Сестры не боятся писать о самых сокровенных мыслях и чувствах, потому что письма отправляют не по почте, а с доверенным лицом. Вера Петровна Чепурнова, которую защита вызвала из Самары в качестве свидетельницы, собираясь в обратный путь, согласилась по Любиной просьбе положить к себе в чемодан не только письма подсудимых, но и подготовленные для нелегальной печати копии судебного отчета.

Вера Петровна не молода и отнюдь не радикалка, но ей по душе идейная молодежь, а с Любой за те два месяца, что прожила у нее в квартире, она даже успела подружиться.

Звонок. Второй. Третий. Свисток, и поезд медленно сдвигается с места. Вера Петровна, стоя у окна купе второго класса, машет на прощанье рукой. Она не привыкла к конспирациям и довольна, что ей удалось благополучно выбраться из Петербурга.

Но на ближайшей станции, прежде чем провожавшие ее друзья успели добраться до дому, в купе входят переодетые жандармы и, не говоря ни слова, высаживают из вагона Веру Петровну вместе с ее драгоценным чемоданом. Они проделывают это настолько быстро и ловко, что поезд не задерживается на станции ни одной лишней секунды.

Все выполняется точно по предписанию Третьего отделения, которое распорядилось действовать осторожно, «чтобы не обратить внимания публики».

Опять Третье отделение, опять допрос

Когда Соня входит в знакомое здание у Цепного моста, ей невольно вспоминается, как она пришла сюда в первый раз вместе с Сашей Корниловой. Тогда им все было в новость, теперь Соня уже чувствует себя опытным человеком. Она не знает еще, о чем ее будут спрашивать, но заранее решила на все вопросы отвечать «не видела», «не помню», «не слышала», а то и просто «не желаю отвечать».

«Так по крайней мере, – думает она, – никого не потянешь за собой». За частичку «не» трудно зацепиться.

Допрос длится долго. Вопросы касаются Мышкина, Наташи Армфельдт, Любы Сердюковой, Веры Фигнер. Жандармский офицер старается вытянуть из Сони все, что она знает. Соня отмалчивается, отнекивается и, в свою очередь, старается выведать у него, что известно в Третьем отделении.

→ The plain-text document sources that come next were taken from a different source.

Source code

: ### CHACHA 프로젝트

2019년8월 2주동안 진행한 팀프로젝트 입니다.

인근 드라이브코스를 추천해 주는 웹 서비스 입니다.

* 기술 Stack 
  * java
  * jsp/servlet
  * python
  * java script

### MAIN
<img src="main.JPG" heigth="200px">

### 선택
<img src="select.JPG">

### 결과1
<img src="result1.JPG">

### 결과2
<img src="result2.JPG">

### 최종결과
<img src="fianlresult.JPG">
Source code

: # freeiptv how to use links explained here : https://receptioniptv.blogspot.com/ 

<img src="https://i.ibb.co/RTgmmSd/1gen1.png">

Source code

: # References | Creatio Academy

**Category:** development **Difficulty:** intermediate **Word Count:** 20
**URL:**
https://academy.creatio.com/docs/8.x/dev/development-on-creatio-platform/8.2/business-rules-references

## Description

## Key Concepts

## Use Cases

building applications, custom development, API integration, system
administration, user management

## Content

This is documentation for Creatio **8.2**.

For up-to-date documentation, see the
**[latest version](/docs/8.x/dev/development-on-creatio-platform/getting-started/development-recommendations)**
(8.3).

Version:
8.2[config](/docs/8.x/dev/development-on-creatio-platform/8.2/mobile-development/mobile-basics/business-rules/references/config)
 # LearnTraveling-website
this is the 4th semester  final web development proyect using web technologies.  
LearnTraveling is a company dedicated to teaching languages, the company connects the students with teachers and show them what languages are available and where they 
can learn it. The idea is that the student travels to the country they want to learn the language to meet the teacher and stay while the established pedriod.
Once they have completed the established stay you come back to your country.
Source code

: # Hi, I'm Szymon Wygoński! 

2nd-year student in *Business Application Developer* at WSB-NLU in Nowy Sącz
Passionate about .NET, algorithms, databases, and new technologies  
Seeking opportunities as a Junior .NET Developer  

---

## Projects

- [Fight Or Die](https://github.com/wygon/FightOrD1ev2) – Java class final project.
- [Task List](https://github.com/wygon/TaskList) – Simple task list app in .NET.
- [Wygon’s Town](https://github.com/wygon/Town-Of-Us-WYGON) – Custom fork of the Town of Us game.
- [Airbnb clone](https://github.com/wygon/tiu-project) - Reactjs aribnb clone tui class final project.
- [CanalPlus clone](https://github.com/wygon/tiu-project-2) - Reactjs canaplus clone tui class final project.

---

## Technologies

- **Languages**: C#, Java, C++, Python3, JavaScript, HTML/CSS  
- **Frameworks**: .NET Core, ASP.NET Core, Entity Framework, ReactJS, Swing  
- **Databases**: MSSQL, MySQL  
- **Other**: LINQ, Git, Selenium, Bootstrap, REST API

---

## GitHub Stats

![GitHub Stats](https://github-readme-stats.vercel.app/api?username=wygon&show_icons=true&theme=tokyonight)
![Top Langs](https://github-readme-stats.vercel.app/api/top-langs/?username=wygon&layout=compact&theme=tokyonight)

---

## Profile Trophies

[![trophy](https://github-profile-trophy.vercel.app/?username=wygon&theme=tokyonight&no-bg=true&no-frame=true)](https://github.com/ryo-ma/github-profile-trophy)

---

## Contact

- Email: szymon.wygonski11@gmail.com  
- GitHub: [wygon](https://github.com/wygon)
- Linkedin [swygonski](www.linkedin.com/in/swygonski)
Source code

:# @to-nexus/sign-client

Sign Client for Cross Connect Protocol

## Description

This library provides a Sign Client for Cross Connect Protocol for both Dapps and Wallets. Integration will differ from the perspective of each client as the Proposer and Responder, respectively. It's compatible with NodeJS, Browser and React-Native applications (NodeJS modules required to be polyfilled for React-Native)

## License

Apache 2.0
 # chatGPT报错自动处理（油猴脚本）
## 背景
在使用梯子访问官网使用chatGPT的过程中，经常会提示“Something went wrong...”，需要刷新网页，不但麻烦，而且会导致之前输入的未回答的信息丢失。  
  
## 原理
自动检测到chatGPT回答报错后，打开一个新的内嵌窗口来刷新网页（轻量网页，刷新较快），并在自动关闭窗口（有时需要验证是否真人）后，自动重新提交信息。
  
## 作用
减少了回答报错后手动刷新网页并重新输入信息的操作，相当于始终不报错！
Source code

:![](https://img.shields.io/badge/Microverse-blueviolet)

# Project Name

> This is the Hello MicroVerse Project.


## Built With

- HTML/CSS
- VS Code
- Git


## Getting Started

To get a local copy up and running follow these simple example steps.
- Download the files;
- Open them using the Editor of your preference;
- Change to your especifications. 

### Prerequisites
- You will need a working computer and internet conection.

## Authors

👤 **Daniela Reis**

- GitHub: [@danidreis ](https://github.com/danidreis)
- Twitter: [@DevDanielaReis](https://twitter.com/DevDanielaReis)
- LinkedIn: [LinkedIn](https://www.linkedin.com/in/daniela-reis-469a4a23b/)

Но что известно в Третьем отделении и откуда известно, ей становится ясно, когда к. концу допроса офицер считает почему-то нужным показать ей Любино письмо.

«Не знаю, – читает Соня, – сумеем ли что-нибудь организовать прочное и солидное для освобождения. Деньги 9 000 (рублей) надеемся взять под вексель у Армфельдт, она, наверно, даст; Перовская поехала уже к ней. Ах, если бы удалось освободить Мышкина! Это редкий и действительно из всех выдающийся человек; страстная приверженница чайковцев, я все-таки отдаю ему предпочтение перед всеми. Мне кажется только, что его сгноят в крепости, как Нечаева… Теперь, Верочка, у нас все исключительно заняты этой одной мыслью, все остальное на заднем плане. Да и вообще у всех наших чайковцев после долголетнего сидения такое состояние явилось, что все боятся воли, нежели хотят ее. Чувствуют себя совсем чуждыми этому миру и все представляют себе, как бы взялись за дело, если бы вдруг очутились свободными гражданами».

Соня обрадовалась, конечно, что ее визит в Третье отделение не затянулся на долгие годы, но ее огорчили письма, которые она прочла, не только их содержание, но и тон, каким они были написаны. Она тоже не знала еще, как при новых обстоятельствах взяться за прежнее дело, но была настроена совсем не так пессимистически, как ее подруги. Она изо всех сил старалась восстановить кружок, привлекала к нему новых людей, делала все что могла, чтобы поднять дух у изверившихся.

Пока подсудимые, находившиеся на свободе, старались восстановить прежнее сообщество, дело в суде дошло и до прений сторон. Речь прокурора Желиховского, юридически совершенно беспомощная, растянутая и бесцветная, была полна истерических выкриков. Переходя из одной крайности в другую, он изображал подсудимых то в виде закоренелых злодеев, то в виде недоучившихся мальчишек. Это не помешало ему обвинить всех огулом не только в государственных преступлениях, но и в преступлениях против нравственности. Обвинение Желиховский строил, опираясь на данные предварительного дознания, нисколько не считаясь с тем, что все эти данные были фальсифицированы, как выяснилось на самом судебном следствии при перекрестном допросе свидетелей.

Желиховский, как про него говорили в кулуарах, пытался избытком лжи возместить недостаток таланта. У него не хватало не только таланта, но и самого обыкновенного такта. Присутствующие в зале заседаний были поражены, когда он, обвинитель, вдруг сам отказался от обвинения чуть ли не ста человек, сказав, что они были нужны ему только для фона.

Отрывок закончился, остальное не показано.